At Monday’s meeting, the City Council gave City Manager John M. Pinkerton the go-ahead to find two 55- to 60-inch televisions that will be connected to an Apple TV unit.

The council will have to pass a resolution at a future meeting before the units can be purchased. Mayor William D. Nelson said he expects to have a resolution for the council at its March 24 meeting.

The screens will be mounted on the back wall of council chambers and will be able to easily connect to the iPads that all council members have.

Mr. Pinkerton said the system will enable councilors who are out of town to participate in council meetings with video-conferencing software and will also facilitate presentations in the council chambers.

Mr. Nelson said he doesn’t expect the system to be used for teleconferencing very frequently.

“This council is a hard-working, dedicated board,” Mr. Nelson said. “I don’t think they’re looking at saying, ‘I’m going to sit home and not come to council meetings.’”

Mr. Nelson said he envisions the software will be used primarily when members are away on business trips.

Mr. Pinkerton said the state General Municipal Law allows teleconferencing, but requires that if the council plans to use the technology, it must be noted on the agenda.

Mr. Pinkerton said the council also will have to announce ahead of time where the out-of-town councilor will be so that any member of the public could join them at that location instead of at City Hall. Moreover, councilors have to be clearly visible on the screen by meeting attendees and they have to be able to see the rest of the councilors, he said.

Mr. Pinkerton said the Apple TV hookup costs $99 and each screen will likely run about $790.

Councilor Jennifer Stevenson said the system could also be used to facilitate training seminars, which could result in saving money on travel expenses down the road.
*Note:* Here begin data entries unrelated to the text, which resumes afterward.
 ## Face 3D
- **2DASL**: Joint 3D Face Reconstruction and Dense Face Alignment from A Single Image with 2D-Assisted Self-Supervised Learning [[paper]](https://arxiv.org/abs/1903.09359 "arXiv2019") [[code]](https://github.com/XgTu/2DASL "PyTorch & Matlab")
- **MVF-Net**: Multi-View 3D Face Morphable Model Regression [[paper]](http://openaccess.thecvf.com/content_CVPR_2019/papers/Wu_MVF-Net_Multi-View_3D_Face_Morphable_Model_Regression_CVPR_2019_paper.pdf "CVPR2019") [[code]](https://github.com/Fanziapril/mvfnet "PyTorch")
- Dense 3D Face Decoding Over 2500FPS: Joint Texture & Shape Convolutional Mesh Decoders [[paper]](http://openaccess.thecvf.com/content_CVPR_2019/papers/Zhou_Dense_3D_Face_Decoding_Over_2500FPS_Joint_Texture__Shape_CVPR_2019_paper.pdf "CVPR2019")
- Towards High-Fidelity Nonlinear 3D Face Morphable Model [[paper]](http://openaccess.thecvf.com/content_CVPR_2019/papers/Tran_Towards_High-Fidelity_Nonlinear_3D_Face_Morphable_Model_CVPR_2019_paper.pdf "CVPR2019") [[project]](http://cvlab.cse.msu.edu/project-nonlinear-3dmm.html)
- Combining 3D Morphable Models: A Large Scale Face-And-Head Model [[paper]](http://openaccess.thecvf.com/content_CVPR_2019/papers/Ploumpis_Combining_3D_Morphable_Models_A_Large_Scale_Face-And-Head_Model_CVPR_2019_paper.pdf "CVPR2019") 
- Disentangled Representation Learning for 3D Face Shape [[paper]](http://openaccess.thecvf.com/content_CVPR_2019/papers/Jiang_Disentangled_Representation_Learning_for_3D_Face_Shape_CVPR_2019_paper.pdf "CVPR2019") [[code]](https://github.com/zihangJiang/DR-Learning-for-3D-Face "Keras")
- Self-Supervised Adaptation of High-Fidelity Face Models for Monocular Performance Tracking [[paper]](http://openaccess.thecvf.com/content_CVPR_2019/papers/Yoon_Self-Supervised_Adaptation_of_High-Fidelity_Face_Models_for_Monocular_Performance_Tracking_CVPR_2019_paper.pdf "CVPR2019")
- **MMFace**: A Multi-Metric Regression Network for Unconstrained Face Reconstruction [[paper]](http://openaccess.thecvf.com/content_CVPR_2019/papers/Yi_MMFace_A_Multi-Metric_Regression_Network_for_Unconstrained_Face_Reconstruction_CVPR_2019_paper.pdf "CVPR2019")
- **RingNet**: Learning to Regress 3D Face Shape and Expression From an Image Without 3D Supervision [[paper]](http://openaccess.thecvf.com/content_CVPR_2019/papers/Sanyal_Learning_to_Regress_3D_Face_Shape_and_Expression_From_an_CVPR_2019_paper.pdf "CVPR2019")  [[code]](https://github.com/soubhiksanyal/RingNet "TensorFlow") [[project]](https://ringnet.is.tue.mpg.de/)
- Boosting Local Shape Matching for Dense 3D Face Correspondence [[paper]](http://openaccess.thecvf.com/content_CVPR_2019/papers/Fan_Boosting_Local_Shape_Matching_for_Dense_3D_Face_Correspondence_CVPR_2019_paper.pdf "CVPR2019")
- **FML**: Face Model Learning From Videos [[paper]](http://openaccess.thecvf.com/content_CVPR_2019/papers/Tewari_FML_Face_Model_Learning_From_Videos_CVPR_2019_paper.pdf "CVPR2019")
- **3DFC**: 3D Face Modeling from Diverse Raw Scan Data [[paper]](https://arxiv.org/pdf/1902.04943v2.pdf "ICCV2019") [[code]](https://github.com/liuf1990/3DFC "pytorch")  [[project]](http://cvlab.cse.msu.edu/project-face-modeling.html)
Councilors Stevenson, William D. Hosmer and Michael D. Morley voiced their support for the idea. Daniel E. Skamperle plans to vote against it.

“I don’t want to spend the money,” Mr. Skamperle said. “I don’t see it as a pressing issue.” Still, he said that if the council is going to move forward with the plan, the Apple TV system would be better than buying a more expensive projector.

City Planning and Development Director Andrea L. Smith said she feels the council needs the technology because it is borrowing equipment from Parks and Recreation and the Planning Department whenever it has Powerpoint presentations and members can’t attend by teleconference.

Mr. Nelson believes the council could have the system live within a month.